Salud pública Méx vol.59 no.4 Cuernavaca jul./ago. 2017 

Artículos especiales

Nota especial

Measuring child functioning: the Unicef/ Washington Group Module a

Mitchell Loeb1 

Claudia Cappa2  * 

Roberta Crialesi3 

Elena de Palma3 

1CDC and National Center for Health Statistics. Hyattsville, MD, USA.

2Data and Analytics Section, Unicef. NY, USA.

3Italian National Institute of Statistics. Rome, Italy.


The Convention on the Rights of the Child, adopted in 1989 included the first explicit provision relating to the rights of children with disabilities.
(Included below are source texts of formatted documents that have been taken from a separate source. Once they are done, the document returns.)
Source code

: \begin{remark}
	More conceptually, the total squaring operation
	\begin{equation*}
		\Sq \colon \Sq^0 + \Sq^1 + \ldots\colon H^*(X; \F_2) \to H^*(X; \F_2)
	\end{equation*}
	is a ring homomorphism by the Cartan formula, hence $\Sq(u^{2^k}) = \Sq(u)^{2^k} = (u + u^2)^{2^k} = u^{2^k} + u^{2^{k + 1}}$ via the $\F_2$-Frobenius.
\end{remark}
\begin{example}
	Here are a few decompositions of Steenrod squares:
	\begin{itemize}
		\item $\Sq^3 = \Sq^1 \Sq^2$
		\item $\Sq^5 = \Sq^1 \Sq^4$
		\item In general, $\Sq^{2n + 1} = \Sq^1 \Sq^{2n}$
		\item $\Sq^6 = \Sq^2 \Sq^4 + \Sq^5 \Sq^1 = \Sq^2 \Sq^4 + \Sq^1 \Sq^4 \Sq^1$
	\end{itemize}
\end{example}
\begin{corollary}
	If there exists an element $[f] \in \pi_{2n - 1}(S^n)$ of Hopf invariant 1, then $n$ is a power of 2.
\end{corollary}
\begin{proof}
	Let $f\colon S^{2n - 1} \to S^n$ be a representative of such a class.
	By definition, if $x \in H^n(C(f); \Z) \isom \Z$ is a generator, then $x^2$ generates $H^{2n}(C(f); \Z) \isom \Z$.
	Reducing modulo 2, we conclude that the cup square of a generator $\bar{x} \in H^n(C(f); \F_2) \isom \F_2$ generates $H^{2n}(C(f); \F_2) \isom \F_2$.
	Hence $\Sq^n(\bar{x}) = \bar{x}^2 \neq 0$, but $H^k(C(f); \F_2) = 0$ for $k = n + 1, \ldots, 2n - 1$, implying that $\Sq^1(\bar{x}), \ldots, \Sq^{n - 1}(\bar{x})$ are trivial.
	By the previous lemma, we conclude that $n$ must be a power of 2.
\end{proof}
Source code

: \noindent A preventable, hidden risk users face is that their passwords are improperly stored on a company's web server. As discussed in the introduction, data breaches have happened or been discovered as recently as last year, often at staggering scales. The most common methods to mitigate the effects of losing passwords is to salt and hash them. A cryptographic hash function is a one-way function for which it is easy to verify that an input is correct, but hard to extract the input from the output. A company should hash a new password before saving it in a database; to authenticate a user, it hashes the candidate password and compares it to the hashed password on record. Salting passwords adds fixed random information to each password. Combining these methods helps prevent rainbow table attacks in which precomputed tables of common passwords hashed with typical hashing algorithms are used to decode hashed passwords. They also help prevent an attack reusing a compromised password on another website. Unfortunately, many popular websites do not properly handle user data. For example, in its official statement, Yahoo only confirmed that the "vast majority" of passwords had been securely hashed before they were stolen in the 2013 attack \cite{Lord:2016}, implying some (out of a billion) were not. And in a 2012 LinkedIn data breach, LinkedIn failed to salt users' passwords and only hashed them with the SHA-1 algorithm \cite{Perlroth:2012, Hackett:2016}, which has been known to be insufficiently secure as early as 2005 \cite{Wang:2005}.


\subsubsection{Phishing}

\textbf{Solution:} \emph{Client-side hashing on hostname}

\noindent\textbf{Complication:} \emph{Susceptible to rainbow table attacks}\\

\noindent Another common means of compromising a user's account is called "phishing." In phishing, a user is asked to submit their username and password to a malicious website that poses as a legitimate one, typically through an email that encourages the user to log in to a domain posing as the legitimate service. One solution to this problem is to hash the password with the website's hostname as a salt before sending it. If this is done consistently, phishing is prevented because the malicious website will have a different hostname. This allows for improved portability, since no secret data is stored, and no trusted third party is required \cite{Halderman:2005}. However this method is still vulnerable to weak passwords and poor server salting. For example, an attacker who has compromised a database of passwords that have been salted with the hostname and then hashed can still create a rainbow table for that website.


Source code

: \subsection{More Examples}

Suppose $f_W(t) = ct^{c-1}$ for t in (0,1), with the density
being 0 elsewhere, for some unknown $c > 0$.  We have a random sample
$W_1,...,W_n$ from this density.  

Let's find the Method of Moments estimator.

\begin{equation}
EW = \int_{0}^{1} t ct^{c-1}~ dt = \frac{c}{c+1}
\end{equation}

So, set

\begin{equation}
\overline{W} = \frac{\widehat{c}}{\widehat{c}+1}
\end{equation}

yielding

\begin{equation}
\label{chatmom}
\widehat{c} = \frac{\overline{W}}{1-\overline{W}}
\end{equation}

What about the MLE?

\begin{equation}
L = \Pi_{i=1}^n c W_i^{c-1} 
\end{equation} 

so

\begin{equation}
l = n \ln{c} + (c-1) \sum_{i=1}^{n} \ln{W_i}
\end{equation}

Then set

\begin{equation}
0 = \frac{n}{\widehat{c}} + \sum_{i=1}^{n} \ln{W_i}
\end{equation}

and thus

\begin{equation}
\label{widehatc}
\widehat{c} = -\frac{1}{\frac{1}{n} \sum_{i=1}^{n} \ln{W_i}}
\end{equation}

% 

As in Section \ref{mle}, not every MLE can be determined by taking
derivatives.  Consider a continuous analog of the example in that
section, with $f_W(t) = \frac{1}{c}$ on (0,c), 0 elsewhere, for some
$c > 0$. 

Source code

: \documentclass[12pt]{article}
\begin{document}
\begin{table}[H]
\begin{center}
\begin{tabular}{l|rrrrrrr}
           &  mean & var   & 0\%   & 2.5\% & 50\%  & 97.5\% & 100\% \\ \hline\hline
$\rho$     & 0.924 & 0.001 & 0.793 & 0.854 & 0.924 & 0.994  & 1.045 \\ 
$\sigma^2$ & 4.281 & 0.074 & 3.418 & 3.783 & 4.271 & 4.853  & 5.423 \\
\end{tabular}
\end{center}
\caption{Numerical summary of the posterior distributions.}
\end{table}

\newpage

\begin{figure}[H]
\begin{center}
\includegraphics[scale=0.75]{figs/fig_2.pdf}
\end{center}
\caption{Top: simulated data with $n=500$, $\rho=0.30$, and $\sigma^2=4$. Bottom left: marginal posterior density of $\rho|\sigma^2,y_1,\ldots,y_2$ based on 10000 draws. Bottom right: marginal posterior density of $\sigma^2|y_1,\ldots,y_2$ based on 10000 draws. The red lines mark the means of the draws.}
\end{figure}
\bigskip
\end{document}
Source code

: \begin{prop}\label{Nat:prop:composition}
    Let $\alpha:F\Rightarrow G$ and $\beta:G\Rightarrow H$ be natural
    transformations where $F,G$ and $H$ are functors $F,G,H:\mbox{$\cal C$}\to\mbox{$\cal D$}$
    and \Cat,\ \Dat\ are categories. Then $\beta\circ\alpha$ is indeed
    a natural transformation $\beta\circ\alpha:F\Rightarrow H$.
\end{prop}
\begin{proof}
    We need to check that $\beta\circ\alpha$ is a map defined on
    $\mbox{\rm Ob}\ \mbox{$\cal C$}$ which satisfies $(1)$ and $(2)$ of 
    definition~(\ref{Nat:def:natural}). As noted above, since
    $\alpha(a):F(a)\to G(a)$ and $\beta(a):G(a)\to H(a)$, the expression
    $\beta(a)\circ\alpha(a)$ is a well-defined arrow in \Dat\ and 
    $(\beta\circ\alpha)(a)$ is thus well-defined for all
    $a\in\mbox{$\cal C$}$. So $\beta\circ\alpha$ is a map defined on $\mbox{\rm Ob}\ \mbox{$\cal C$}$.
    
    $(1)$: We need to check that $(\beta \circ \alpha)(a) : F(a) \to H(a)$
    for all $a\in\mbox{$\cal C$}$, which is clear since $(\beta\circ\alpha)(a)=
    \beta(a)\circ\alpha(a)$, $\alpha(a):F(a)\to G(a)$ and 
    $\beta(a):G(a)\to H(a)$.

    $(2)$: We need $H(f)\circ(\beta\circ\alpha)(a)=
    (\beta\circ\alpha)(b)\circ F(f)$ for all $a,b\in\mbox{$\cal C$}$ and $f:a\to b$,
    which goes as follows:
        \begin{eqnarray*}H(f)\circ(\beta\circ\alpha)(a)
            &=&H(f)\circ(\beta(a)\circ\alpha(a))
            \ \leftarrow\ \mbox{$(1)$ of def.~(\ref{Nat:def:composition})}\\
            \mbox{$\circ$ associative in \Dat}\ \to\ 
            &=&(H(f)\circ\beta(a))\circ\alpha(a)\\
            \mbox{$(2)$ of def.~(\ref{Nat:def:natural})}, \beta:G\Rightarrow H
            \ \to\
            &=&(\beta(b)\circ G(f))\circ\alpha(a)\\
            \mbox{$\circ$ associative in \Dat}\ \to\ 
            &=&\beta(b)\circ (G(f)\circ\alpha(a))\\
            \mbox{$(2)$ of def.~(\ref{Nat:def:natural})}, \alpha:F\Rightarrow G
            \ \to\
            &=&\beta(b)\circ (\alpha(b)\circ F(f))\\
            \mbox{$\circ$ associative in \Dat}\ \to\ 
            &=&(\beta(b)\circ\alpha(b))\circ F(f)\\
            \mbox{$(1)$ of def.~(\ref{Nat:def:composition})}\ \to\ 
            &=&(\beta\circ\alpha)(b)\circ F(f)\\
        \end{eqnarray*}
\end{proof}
It included a prohibition against discrimination on the grounds of disability (art. 2), and obligations to provide services for children with disabilities, in order to enable them to achieve the fullest possible social integration (art. 23).1 The Convention on the Rights of Persons with Disabilities further strengthened the rights of children with disabilities with a dedicated article on children (art. 7).2 This article outlined the obligation on States to ensure the realization of all rights for children with disabilities on an equal basis with other children, to promote their best interests, and to ensure their right to be heard and taken seriously. It incorporates, within its general principles (art. 3), respect for the evolving capacities of children with disabilities and their right to preserve their identities, and introduces a general obligation (art. 4) to consult with children, through their representative organizations, when developing relevant legislation and policies.

These Conventions focus on the challenges faced by children with disabilities and call for improvements in their access to services, and in their participation in all aspects of life. In order to achieve these goals, there is a need for improved data collection internationally. The current lack of accurate data impedes the development, implementation and evaluation of policies and programs that would improve the lives of children with disabilities.

The Washington Group on Disability Statistics (WG) is a United Nations (UN) sponsored City Group commissioned in 2001 to improve the quality and international comparability of disability measures. The main purpose of the WG is the promotion and co-ordination of international co-operation in the area of health statistics focusing on disability measures suitable for censuses and national surveys. The major objective is to provide basic necessary information on disability which is comparable throughout the world.

The WG chose to use the World Health Organization’s (WHO) International Classification of Functioning, Disability, and Health (ICF) as the conceptual framework for the development of question modules.3 Furthermore, the WG selected questions that reflect a functional approach to operationalizing disability. The functional approach was selected for a variety of reasons that are only summarized in this paper but can be found in detail in Madans and colleagues.4 In short, the WG approach to disability measurement identifies six basic, universal activity or functioning domains (seeing, hearing, walking, remembering and concentrating, communicating and self-care) where respondents may experience difficulty functioning in their environments.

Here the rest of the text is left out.